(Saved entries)
● ● ● ● ●
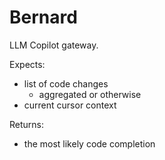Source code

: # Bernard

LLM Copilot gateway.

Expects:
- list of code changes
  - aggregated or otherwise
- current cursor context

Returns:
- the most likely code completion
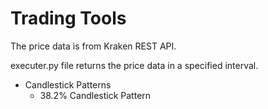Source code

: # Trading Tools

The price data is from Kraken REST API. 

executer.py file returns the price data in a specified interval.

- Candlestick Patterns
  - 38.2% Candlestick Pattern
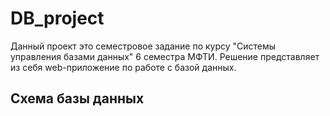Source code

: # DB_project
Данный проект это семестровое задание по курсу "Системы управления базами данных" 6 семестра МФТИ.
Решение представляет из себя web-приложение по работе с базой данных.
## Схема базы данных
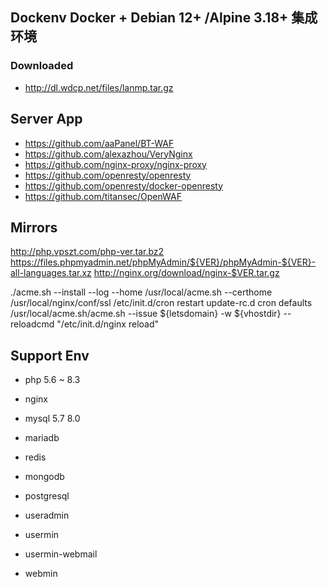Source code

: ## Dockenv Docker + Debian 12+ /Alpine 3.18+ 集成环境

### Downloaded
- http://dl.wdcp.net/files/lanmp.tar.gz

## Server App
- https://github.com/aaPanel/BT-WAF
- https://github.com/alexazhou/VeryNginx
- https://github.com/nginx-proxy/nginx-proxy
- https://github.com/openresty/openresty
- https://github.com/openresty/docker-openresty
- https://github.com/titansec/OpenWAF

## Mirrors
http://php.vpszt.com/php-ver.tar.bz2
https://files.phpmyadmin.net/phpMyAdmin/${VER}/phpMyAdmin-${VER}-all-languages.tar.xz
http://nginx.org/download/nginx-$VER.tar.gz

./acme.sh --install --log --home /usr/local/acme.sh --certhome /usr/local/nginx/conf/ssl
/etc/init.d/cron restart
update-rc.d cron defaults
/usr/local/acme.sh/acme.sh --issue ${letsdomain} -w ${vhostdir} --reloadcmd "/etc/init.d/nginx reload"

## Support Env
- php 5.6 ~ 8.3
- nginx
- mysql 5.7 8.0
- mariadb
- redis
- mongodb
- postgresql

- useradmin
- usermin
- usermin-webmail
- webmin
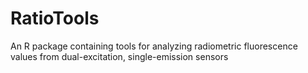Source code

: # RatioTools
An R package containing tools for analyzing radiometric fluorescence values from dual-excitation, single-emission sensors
● ● ● ● ●
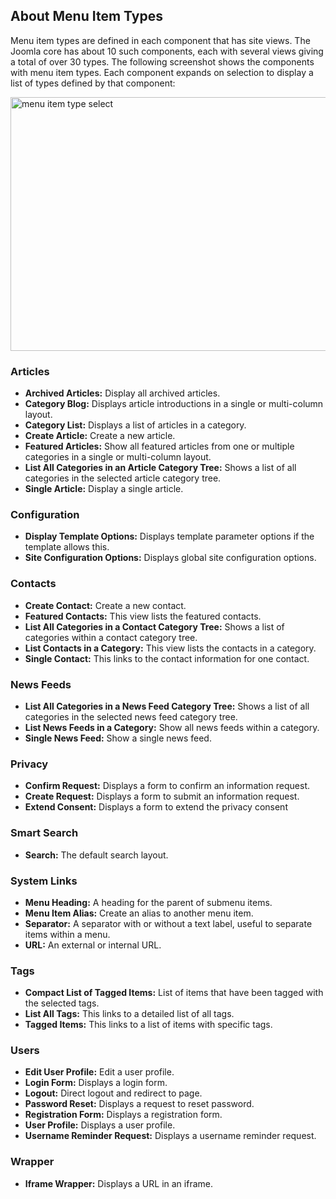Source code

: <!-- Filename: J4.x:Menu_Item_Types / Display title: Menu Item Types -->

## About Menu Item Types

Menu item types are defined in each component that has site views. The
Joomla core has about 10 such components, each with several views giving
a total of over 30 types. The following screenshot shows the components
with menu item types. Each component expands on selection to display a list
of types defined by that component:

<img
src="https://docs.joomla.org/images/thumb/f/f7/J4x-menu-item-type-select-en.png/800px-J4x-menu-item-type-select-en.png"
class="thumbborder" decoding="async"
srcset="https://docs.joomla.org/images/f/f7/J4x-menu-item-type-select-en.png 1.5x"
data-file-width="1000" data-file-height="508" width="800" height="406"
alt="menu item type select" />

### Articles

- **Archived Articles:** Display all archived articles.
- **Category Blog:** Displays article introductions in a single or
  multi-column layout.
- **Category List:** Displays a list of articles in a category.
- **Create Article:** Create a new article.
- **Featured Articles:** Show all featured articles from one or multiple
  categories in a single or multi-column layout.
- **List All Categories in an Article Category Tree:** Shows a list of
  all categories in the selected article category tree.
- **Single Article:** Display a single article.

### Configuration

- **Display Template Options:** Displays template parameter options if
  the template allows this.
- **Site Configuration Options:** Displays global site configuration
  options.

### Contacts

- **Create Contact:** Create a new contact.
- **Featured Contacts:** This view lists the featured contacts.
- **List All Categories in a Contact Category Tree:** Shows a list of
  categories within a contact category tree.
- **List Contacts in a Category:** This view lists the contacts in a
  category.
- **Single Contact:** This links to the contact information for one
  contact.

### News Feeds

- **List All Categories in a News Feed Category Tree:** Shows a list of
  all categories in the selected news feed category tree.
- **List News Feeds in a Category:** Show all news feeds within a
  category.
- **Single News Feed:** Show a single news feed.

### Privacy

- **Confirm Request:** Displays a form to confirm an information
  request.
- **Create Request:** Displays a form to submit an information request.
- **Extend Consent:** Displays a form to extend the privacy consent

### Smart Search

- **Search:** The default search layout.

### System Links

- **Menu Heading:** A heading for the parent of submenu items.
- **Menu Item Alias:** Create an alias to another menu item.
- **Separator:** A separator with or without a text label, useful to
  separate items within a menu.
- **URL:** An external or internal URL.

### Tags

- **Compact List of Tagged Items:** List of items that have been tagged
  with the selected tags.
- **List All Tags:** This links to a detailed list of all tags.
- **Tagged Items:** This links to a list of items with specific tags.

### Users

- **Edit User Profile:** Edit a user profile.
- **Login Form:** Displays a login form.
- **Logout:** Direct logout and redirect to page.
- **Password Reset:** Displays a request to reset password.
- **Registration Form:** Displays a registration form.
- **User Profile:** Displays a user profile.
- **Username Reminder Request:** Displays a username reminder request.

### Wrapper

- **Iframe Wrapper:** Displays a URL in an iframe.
● ● ● ● ●
TASK STATEMENT. Using the data above, count the lines where "Wrapper" appears. Reply with the number only.

YOUR SOLUTION. 2